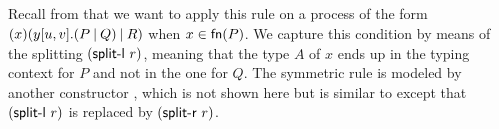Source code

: \begin{AgdaAlign}
\begin{code}
\AgdaSpace{}%
\AgdaOperator{\AgdaInductiveConstructor{,}}\AgdaSpace{}%
\AgdaSpace{}%
\AgdaSymbol{=}\AgdaSpace{}%
\AgdaSpace{}%
\AgdaSpace{}%
\AgdaSpace{}%
\<%
\\
%
\>[4]\AgdaSpace{}%
\AgdaSymbol{\AgdaUnderscore{}}\AgdaSpace{}%
\AgdaOperator{\AgdaInductiveConstructor{,}}\AgdaSpace{}%
\AgdaSpace{}%
\AgdaOperator{\AgdaInductiveConstructor{,}}\AgdaSpace{}%
\AgdaSpace{}%
\AgdaSymbol{=}\AgdaSpace{}%
\AgdaSpace{}%
\AgdaSpace{}%
\AgdaSpace{}%
\<%
\\
%
\>[4]\AgdaSpace{}%
\AgdaSymbol{\AgdaUnderscore{}}\AgdaSpace{}%
\AgdaOperator{\AgdaInductiveConstructor{,}}\AgdaSpace{}%
\AgdaSpace{}%
\AgdaOperator{\AgdaInductiveConstructor{,}}\AgdaSpace{}%
\AgdaSpace{}%
\AgdaSymbol{=}\AgdaSpace{}%
\AgdaSpace{}%
\AgdaSpace{}%
\AgdaSymbol{(}\AgdaSpace{}%
\AgdaSymbol{)}\AgdaSpace{}%
\<%
\\
%
\>[4]\AgdaSpace{}%
\AgdaSpace{}%
\AgdaSpace{}%
\AgdaSymbol{(}\AgdaSpace{}%
\AgdaSymbol{(}\AgdaSpace{}%
\AgdaSymbol{)}\AgdaSpace{}%
\AgdaSymbol{(}\AgdaSpace{}%
\AgdaSymbol{)}\AgdaSpace{}%
\AgdaSpace{}%
\AgdaSymbol{)}\AgdaSpace{}%
\AgdaSpace{}%
\<%
\\
%
\>[4]\AgdaSpace{}%
\AgdaSpace{}%
\AgdaSpace{}%
\AgdaSymbol{(}\AgdaSpace{}%
\AgdaSpace{}%
\AgdaSymbol{(}\AgdaSpace{}%
\AgdaSymbol{)}\AgdaSpace{}%
\AgdaSymbol{(}\AgdaSpace{}%
\AgdaSpace{}%
\AgdaSymbol{)}\AgdaSpace{}%
\AgdaSymbol{)}\AgdaSpace{}%
\<%
\end{code}

Recall from  that we want to apply this rule on a process of
the form $\Cut\x{\Fork\y\u\v{P}{Q}}{R}$ when $x \in \mathsf{fn}(P)$. We capture this
condition by means of the splitting $(\AgdaInductiveConstructor{split-l}~r)$,
meaning that the type $A$ of $x$ ends up in the typing context for $P$ and not
in the one for $Q$.
%
The symmetric rule \SForkR is modeled by another constructor
, which is not shown here but is similar to
 except that
$(\AgdaInductiveConstructor{split-l}~r)$ is replaced by
$(\AgdaInductiveConstructor{split-r}~r)$.


\end{AgdaAlign}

##############################

_Assignment_: Go through the entries above and pull out each line with "rule" in it.

_Solution below_:
Recall from  that we want to apply this rule on a process of
The symmetric rule \SForkR is modeled by another constructor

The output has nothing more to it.